Try it → State the number of lines in these records that include the string "hyödyntää", and say nothing more.

Available data →
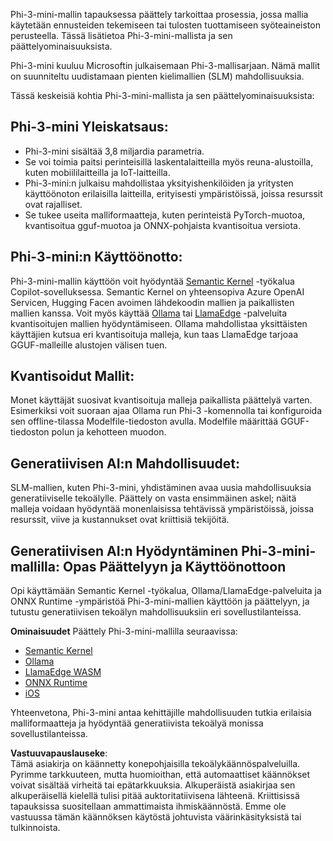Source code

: Phi-3-mini-mallin tapauksessa päättely tarkoittaa prosessia, jossa mallia käytetään ennusteiden tekemiseen tai tulosten tuottamiseen syöteaineiston perusteella. Tässä lisätietoa Phi-3-mini-mallista ja sen päättelyominaisuuksista.

Phi-3-mini kuuluu Microsoftin julkaisemaan Phi-3-mallisarjaan. Nämä mallit on suunniteltu uudistamaan pienten kielimallien (SLM) mahdollisuuksia.

Tässä keskeisiä kohtia Phi-3-mini-mallista ja sen päättelyominaisuuksista:

## **Phi-3-mini Yleiskatsaus:**
- Phi-3-mini sisältää 3,8 miljardia parametria.
- Se voi toimia paitsi perinteisillä laskentalaitteilla myös reuna-alustoilla, kuten mobiililaitteilla ja IoT-laitteilla.
- Phi-3-mini:n julkaisu mahdollistaa yksityishenkilöiden ja yritysten käyttöönoton erilaisilla laitteilla, erityisesti ympäristöissä, joissa resurssit ovat rajalliset.
- Se tukee useita malliformaatteja, kuten perinteistä PyTorch-muotoa, kvantisoitua gguf-muotoa ja ONNX-pohjaista kvantisoitua versiota.

## **Phi-3-mini:n Käyttöönotto:**
Phi-3-mini-mallin käyttöön voit hyödyntää [Semantic Kernel](https://github.com/microsoft/SemanticKernelCookBook?WT.mc_id=aiml-138114-kinfeylo) -työkalua Copilot-sovelluksessa. Semantic Kernel on yhteensopiva Azure OpenAI Servicen, Hugging Facen avoimen lähdekoodin mallien ja paikallisten mallien kanssa.
Voit myös käyttää [Ollama](https://ollama.com) tai [LlamaEdge](https://llamaedge.com) -palveluita kvantisoitujen mallien hyödyntämiseen. Ollama mahdollistaa yksittäisten käyttäjien kutsua eri kvantisoituja malleja, kun taas LlamaEdge tarjoaa GGUF-malleille alustojen välisen tuen.

## **Kvantisoidut Mallit:**
Monet käyttäjät suosivat kvantisoituja malleja paikallista päättelyä varten. Esimerkiksi voit suoraan ajaa Ollama run Phi-3 -komennolla tai konfiguroida sen offline-tilassa Modelfile-tiedoston avulla. Modelfile määrittää GGUF-tiedoston polun ja kehotteen muodon.

## **Generatiivisen AI:n Mahdollisuudet:**
SLM-mallien, kuten Phi-3-mini, yhdistäminen avaa uusia mahdollisuuksia generatiiviselle tekoälylle. Päättely on vasta ensimmäinen askel; näitä malleja voidaan hyödyntää monenlaisissa tehtävissä ympäristöissä, joissa resurssit, viive ja kustannukset ovat kriittisiä tekijöitä.

## **Generatiivisen AI:n Hyödyntäminen Phi-3-mini-mallilla: Opas Päättelyyn ja Käyttöönottoon** 
Opi käyttämään Semantic Kernel -työkalua, Ollama/LlamaEdge-palveluita ja ONNX Runtime -ympäristöä Phi-3-mini-mallien käyttöön ja päättelyyn, ja tutustu generatiivisen tekoälyn mahdollisuuksiin eri sovellustilanteissa.

**Ominaisuudet**
Päättely Phi-3-mini-mallilla seuraavissa:

- [Semantic Kernel](https://github.com/Azure-Samples/Phi-3MiniSamples/tree/main/semantickernel?WT.mc_id=aiml-138114-kinfeylo)
- [Ollama](https://github.com/Azure-Samples/Phi-3MiniSamples/tree/main/ollama?WT.mc_id=aiml-138114-kinfeylo)
- [LlamaEdge WASM](https://github.com/Azure-Samples/Phi-3MiniSamples/tree/main/wasm?WT.mc_id=aiml-138114-kinfeylo)
- [ONNX Runtime](https://github.com/Azure-Samples/Phi-3MiniSamples/tree/main/onnx?WT.mc_id=aiml-138114-kinfeylo)
- [iOS](https://github.com/Azure-Samples/Phi-3MiniSamples/tree/main/ios?WT.mc_id=aiml-138114-kinfeylo)

Yhteenvetona, Phi-3-mini antaa kehittäjille mahdollisuuden tutkia erilaisia malliformaatteja ja hyödyntää generatiivista tekoälyä monissa sovellustilanteissa.

**Vastuuvapauslauseke**:  
Tämä asiakirja on käännetty konepohjaisilla tekoälykäännöspalveluilla. Pyrimme tarkkuuteen, mutta huomioithan, että automaattiset käännökset voivat sisältää virheitä tai epätarkkuuksia. Alkuperäistä asiakirjaa sen alkuperäisellä kielellä tulisi pitää auktoritatiivisena lähteenä. Kriittisissä tapauksissa suositellaan ammattimaista ihmiskäännöstä. Emme ole vastuussa tämän käännöksen käytöstä johtuvista väärinkäsityksistä tai tulkinnoista.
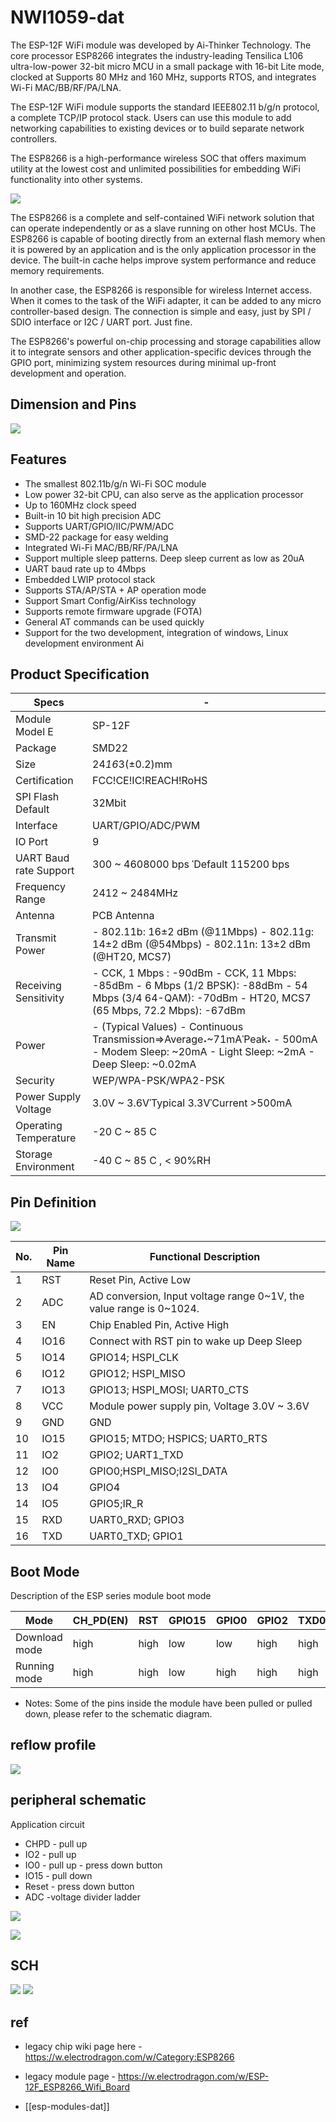# NWI1059-dat

The ESP-12F WiFi module was developed by Ai-Thinker Technology. The core processor ESP8266 integrates the industry-leading Tensilica L106 ultra-low-power 32-bit micro MCU in a small package with 16-bit Lite mode, clocked at Supports 80 MHz and 160 MHz, supports RTOS, and integrates Wi-Fi MAC/BB/RF/PA/LNA.

The ESP-12F WiFi module supports the standard IEEE802.11 b/g/n protocol, a complete TCP/IP protocol stack. Users can use this module to add networking capabilities to existing devices or to build separate network controllers.

The ESP8266 is a high-performance wireless SOC that offers maximum utility at the lowest cost and unlimited possibilities for embedding WiFi functionality into other systems.

![](2023-10-30-16-27-53.png)

The ESP8266 is a complete and self-contained WiFi network solution that can operate independently or as a slave running on other host MCUs. The ESP8266 is capable of booting directly from an external flash memory when it is powered by an application and is the only application processor in the device. The built-in cache helps improve system performance and reduce memory requirements.

In another case, the ESP8266 is responsible for wireless Internet access. When it comes to the task of the WiFi adapter, it can be added to any micro controller-based design. The connection is simple and easy, just by SPI / SDIO interface or I2C / UART port. Just fine.

The ESP8266's powerful on-chip processing and storage capabilities allow it to integrate sensors and other application-specific devices through the GPIO port, minimizing system resources during minimal up-front development and operation.

## Dimension and Pins

![](2023-10-30-16-27-30.png)

## Features

- The smallest 802.11b/g/n Wi-Fi SOC module
- Low power 32-bit CPU, can also serve as the application processor
- Up to 160MHz clock speed
- Built-in 10 bit high precision ADC
- Supports UART/GPIO/IIC/PWM/ADC
- SMD-22 package for easy welding
- Integrated Wi-Fi MAC/BB/RF/PA/LNA
- Support multiple sleep patterns. Deep sleep current as low as 20uA
- UART baud rate up to 4Mbps
- Embedded LWIP protocol stack
- Supports STA/AP/STA + AP operation mode
- Support Smart Config/AirKiss technology
- Supports remote firmware upgrade (FOTA)
- General AT commands can be used quickly
- Support for the two development, integration of windows, Linux development environment Ai

## Product Specification

| Specs                  | -                                                                                                                                                  |
| ---------------------- | -------------------------------------------------------------------------------------------------------------------------------------------------- |
| Module Model E         | SP-12F                                                                                                                                             |
| Package                | SMD22                                                                                                                                              |
| Size                   | 24*16*3(±0.2)mm                                                                                                                                    |
| Certification          | FCCǃCEǃICǃREACHǃRoHS                                                                                                                               |
| SPI Flash Default      | 32Mbit                                                                                                                                             |
| Interface              | UART/GPIO/ADC/PWM                                                                                                                                  |
| IO Port                | 9                                                                                                                                                  |
| UART Baud rate Support | 300 ~ 4608000 bps ˈDefault 115200 bps                                                                                                              |
| Frequency Range        | 2412 ~ 2484MHz                                                                                                                                     |
| Antenna                | PCB Antenna                                                                                                                                        |
| Transmit Power         | - 802.11b: 16±2 dBm (@11Mbps) - 802.11g: 14±2 dBm (@54Mbps) - 802.11n: 13±2 dBm (@HT20, MCS7)                                                      |
| Receiving Sensitivity  | - CCK, 1 Mbps : -90dBm - CCK, 11 Mbps: -85dBm - 6 Mbps (1/2 BPSK): -88dBm - 54 Mbps (3/4 64-QAM): -70dBm - HT20, MCS7 (65 Mbps, 72.2 Mbps): -67dBm |
| Power                  | - (Typical Values) - Continuous Transmission=>Average˖~71mAˈPeak˖ - 500mA - Modem Sleep: ~20mA - Light Sleep: ~2mA - Deep Sleep: ~0.02mA           |
| Security               | WEP/WPA-PSK/WPA2-PSK                                                                                                                               |
| Power Supply Voltage   | 3.0V ~ 3.6VˈTypical 3.3VˈCurrent >500mA                                                                                                            |
| Operating Temperature  | -20 C ~ 85 C                                                                                                                                       |
| Storage Environment    | -40 C ~ 85 C , < 90%RH                                                                                                                             |

## Pin Definition

![](2023-10-30-16-33-38.png)

| No. | Pin Name | Functional Description                                              |
| --- | -------- | ------------------------------------------------------------------- |
| 1   | RST      | Reset Pin, Active Low                                               |
| 2   | ADC      | AD conversion, Input voltage range 0~1V, the value range is 0~1024. |
| 3   | EN       | Chip Enabled Pin, Active High                                       |
| 4   | IO16     | Connect with RST pin to wake up Deep Sleep                          |
| 5   | IO14     | GPIO14; HSPI_CLK                                                    |
| 6   | IO12     | GPIO12; HSPI_MISO                                                   |
| 7   | IO13     | GPIO13; HSPI_MOSI; UART0_CTS                                        |
| 8   | VCC      | Module power supply pin, Voltage 3.0V ~ 3.6V                        |
| 9   | GND      | GND                                                                 |
| 10  | IO15     | GPIO15; MTDO; HSPICS; UART0_RTS                                     |
| 11  | IO2      | GPIO2; UART1_TXD                                                    |
| 12  | IO0      | GPIO0;HSPI_MISO;I2SI_DATA                                           |
| 13  | IO4      | GPIO4                                                               |
| 14  | IO5      | GPIO5;IR_R                                                          |
| 15  | RXD      | UART0_RXD; GPIO3                                                    |
| 16  | TXD      | UART0_TXD; GPIO1                                                    |

## Boot Mode

Description of the ESP series module boot mode

| Mode          | CH_PD(EN) | RST  | GPIO15 | GPIO0 | GPIO2 | TXD0 |
| ------------- | --------- | ---- | ------ | ----- | ----- | ---- |
| Download mode | high      | high | low    | low   | high  | high |
| Running mode  | high      | high | low    | high  | high  | high |

- Notes: Some of the pins inside the module have been pulled or pulled down, please
  refer to the schematic diagram.

## reflow profile 

![](2023-10-30-16-37-34.png)


## peripheral schematic

Application circuit


- CHPD - pull up
- IO2 - pull up
- IO0 - pull up - press down button
- IO15 - pull down
- Reset - press down button
- ADC -voltage divider ladder

![](2023-10-30-16-38-11.png)

![](2023-10-30-16-21-51.png)

## SCH

![](2023-10-30-16-40-03.png)
![](2023-10-30-16-23-39.png)



## ref 

- legacy chip wiki page here - https://w.electrodragon.com/w/Category:ESP8266
- legacy module page - https://w.electrodragon.com/w/ESP-12F_ESP8266_Wifi_Board

- [[esp-modules-dat]]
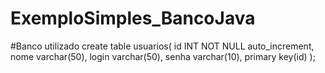 # ExemploSimples_BancoJava

#Banco utilizado
create table usuarios(
	id INT NOT NULL auto_increment,
	nome varchar(50),
	login varchar(50),
	senha varchar(10),
	primary key(id)
);
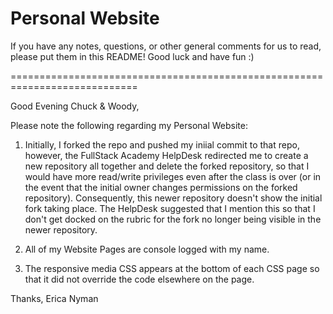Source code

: # Personal Website

If you have any notes, questions, or other general comments for us to read, please put
them in this README! Good luck and have fun :)

============================================================================

Good Evening Chuck & Woody, 

Please note the following regarding my Personal Website:

1. Initially, I forked the repo and pushed my iniial commit to that repo, however, the FullStack Academy HelpDesk redirected me to create a new repository all together and delete the forked repository, so that I would have more read/write privileges even after the class is over (or in the event that the initial owner changes permissions on the forked repository). Consequently, this newer repository doesn't show the initial fork taking place. The HelpDesk suggested that I mention this so that I don't get docked on the rubric for the fork no longer being visible in the newer repository.

2. All of my Website Pages are console logged with my name.

3. The responsive media CSS appears at the bottom of each CSS page so that it did not override the code elsewhere on the page.

Thanks, 
Erica Nyman
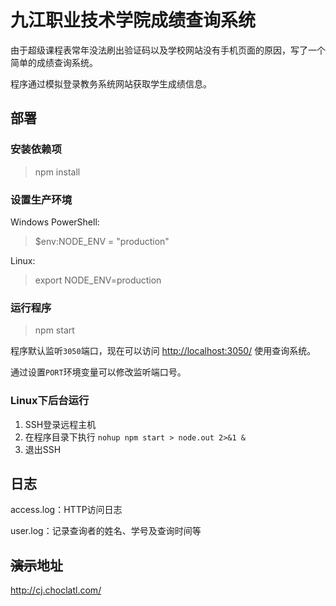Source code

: # 九江职业技术学院成绩查询系统

由于超级课程表常年没法刷出验证码以及学校网站没有手机页面的原因，写了一个简单的成绩查询系统。

程序通过模拟登录教务系统网站获取学生成绩信息。

## 部署

### 安装依赖项
> npm install

### 设置生产环境
Windows PowerShell:
> $env:NODE_ENV = "production"

Linux:
> export NODE_ENV=production

### 运行程序
> npm start

程序默认监听`3050`端口，现在可以访问 <http://localhost:3050/> 使用查询系统。

通过设置`PORT`环境变量可以修改监听端口号。

### Linux下后台运行
1. SSH登录远程主机
2. 在程序目录下执行 `nohup npm start > node.out 2>&1 &`
3. 退出SSH

## 日志

access.log：HTTP访问日志

user.log：记录查询者的姓名、学号及查询时间等


## ~~演示~~地址

<http://cj.choclatl.com/>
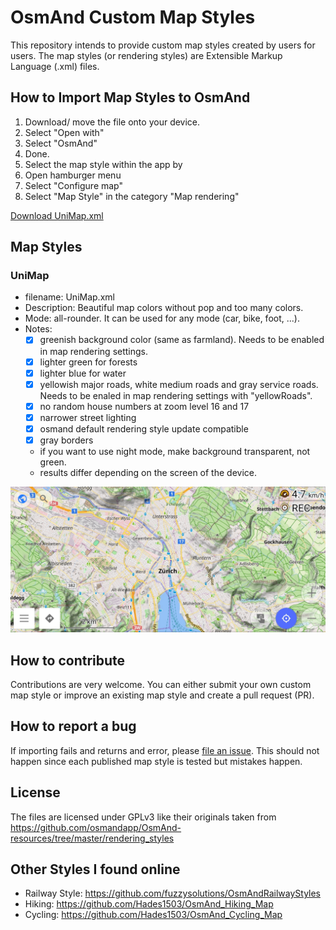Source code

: # OsmAnd Custom Map Styles

This repository intends to provide custom map styles created by users for users.
The map styles (or rendering styles) are Extensible Markup Language (.xml) files.

## How to Import Map Styles to OsmAnd

1. Download/ move the file onto your device.
2. Select "Open with"
3. Select "OsmAnd"
4. Done.
5. Select the map style within the app by
  1. Open hamburger menu
  2. Select "Configure map"
  3. Select "Map Style" in the category "Map rendering"

<a href="https://raw.githubusercontent.com/basings/OsmAnd-custom-map-styles/main/UniMap.xml" download="UniMap.xml">Download UniMap.xml</a>

## Map Styles

### UniMap

- filename: UniMap.xml
- Description: Beautiful map colors without pop and too many colors.
- Mode: all-rounder. It can be used for any mode (car, bike, foot, ...).
- Notes:
  - [x] greenish background color (same as farmland). Needs to be enabled in map rendering settings.
  - [x] lighter green for forests
  - [x] lighter blue for water
  - [x] yellowish major roads, white medium roads and gray service roads. Needs to be enaled in map rendering settings with "yellowRoads".
  - [x] no random house numbers at zoom level 16 and 17
  - [x] narrower street lighting
  - [x] osmand default rendering style update compatible
  - [x] gray borders
  - if you want to use night mode, make background transparent, not green.
  - results differ depending on the screen of the device.

![test](screenshots/UniMap.jpg)

## How to contribute

Contributions are very welcome. You can either submit your own custom map style or improve an existing map style and create a pull request (PR).

## How to report a bug

If importing fails and returns and error, please [file an issue](https://github.com/basings/OsmAnd-custom-map-styles/issues/new). This should not happen since each published map style is tested but mistakes happen.

## License

The files are licensed under GPLv3 like their originals taken from https://github.com/osmandapp/OsmAnd-resources/tree/master/rendering_styles

## Other Styles I found online

- Railway Style: https://github.com/fuzzysolutions/OsmAndRailwayStyles
- Hiking: https://github.com/Hades1503/OsmAnd_Hiking_Map
- Cycling: https://github.com/Hades1503/OsmAnd_Cycling_Map
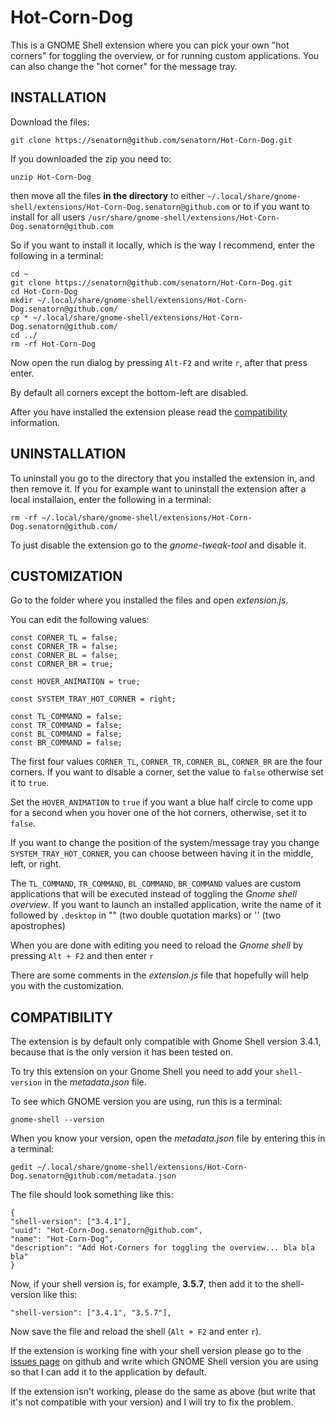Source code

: Hot-Corn-Dog
============

This is a GNOME Shell extension where you can pick your own "hot corners" for toggling the overview, or for running custom applications. You can also change the "hot corner" for the message tray.

INSTALLATION
------------

Download the files:

    git clone https://senatorn@github.com/senatorn/Hot-Corn-Dog.git

If you downloaded the zip you need to:

    unzip Hot-Corn-Dog

then move all the files __in the directory__ to either `~/.local/share/gnome-shell/extensions/Hot-Corn-Dog.senatorn@github.com` or to if you want to install for all users `/usr/share/gnome-shell/extensions/Hot-Corn-Dog.senatorn@github.com`

So if you want to install it locally, which is the way I recommend, enter the following in a terminal:

    cd ~
    git clone https://senatorn@github.com/senatorn/Hot-Corn-Dog.git
    cd Hot-Corn-Dog
    mkdir ~/.local/share/gnome-shell/extensions/Hot-Corn-Dog.senatorn@github.com/
    cp * ~/.local/share/gnome-shell/extensions/Hot-Corn-Dog.senatorn@github.com/
    cd ../
    rm -rf Hot-Corn-Dog

Now open the run dialog by pressing `Alt-F2` and write `r`, after that press enter.

By default all corners except the bottom-left are disabled.

After you have installed the extension please read the [compatibility](#compatibility "compatibility") information.

UNINSTALLATION
------------

To uninstall you go to the directory that you installed the extension in, and then remove it. If you for example want to uninstall the extension after a local installaion, enter the following in a terminal:

    rm -rf ~/.local/share/gnome-shell/extensions/Hot-Corn-Dog.senatorn@github.com/

To just disable the extension go to the *gnome-tweak-tool* and disable it.

CUSTOMIZATION
-------------

Go to the folder where you installed the files and open *extension.js*.

You can edit the following values:

    const CORNER_TL = false;
    const CORNER_TR = false;
    const CORNER_BL = false;
    const CORNER_BR = true;

    const HOVER_ANIMATION = true;

    const SYSTEM_TRAY_HOT_CORNER = right;
                                  
    const TL_COMMAND = false;
    const TR_COMMAND = false;
    const BL_COMMAND = false;
    const BR_COMMAND = false;

The first four values `CORNER_TL`, `CORNER_TR`, `CORNER_BL`, `CORNER_BR` are the four corners. If you want to disable a corner, set the value to `false` otherwise set it to `true`.

Set the `HOVER_ANIMATION` to `true` if you want a blue half circle to come upp for a second when you hover one of the hot corners, otherwise, set it to `false`.

If you want to change the position of the system/message tray you change `SYSTEM_TRAY_HOT_CORNER`, you can choose between having it in the middle, left, or right.

The `TL_COMMAND`, `TR_COMMAND`, `BL_COMMAND`, `BR_COMMAND` values are custom applications that will be executed instead of toggling the *Gnome shell overview*. If you want to launch an installed application, write the name of it followed by `.desktop` in "" (two double quotation marks) or '' (two apostrophes)

When you are done with editing you need to reload the *Gnome shell* by pressing `Alt + F2` and then enter `r`

There are some comments in the *extension.js* file that hopefully will help you with the customization.

COMPATIBILITY
-------------

The extension is by default only compatible with Gnome Shell version 3.4.1, because that is the only version it has been tested on.

To try this extension on your Gnome Shell you need to add your `shell-version` in the *metadata.json* file.

To see which GNOME version you are using, run this is a terminal:

    gnome-shell --version

When you know your version, open the *metadata.json* file by entering this in a terminal:

    gedit ~/.local/share/gnome-shell/extensions/Hot-Corn-Dog.senatorn@github.com/metadata.json

The file should look something like this:

    {
    "shell-version": ["3.4.1"],
    "uuid": "Hot-Corn-Dog.senatorn@github.com",
    "name": "Hot-Corn-Dog",
    "description": "Add Hot-Corners for toggling the overview... bla bla bla"
    }

Now, if your shell version is, for example, __3.5.7__, then add it to the shell-version like this:

    "shell-version": ["3.4.1", "3.5.7"],
    
Now save the file and reload the shell (`Alt + F2` and enter `r`).

If the extension is working fine with your shell version please go to the [issues page](https://github.com/senatorn/Hot-Corn-Dog/issues "issues page") on github and write which GNOME Shell version you are using so that I can add it to the application by default.

If the extension isn't working, please do the same as above (but write that it's not compatible with your version) and I will try to fix the problem.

Answer for this exercise → 3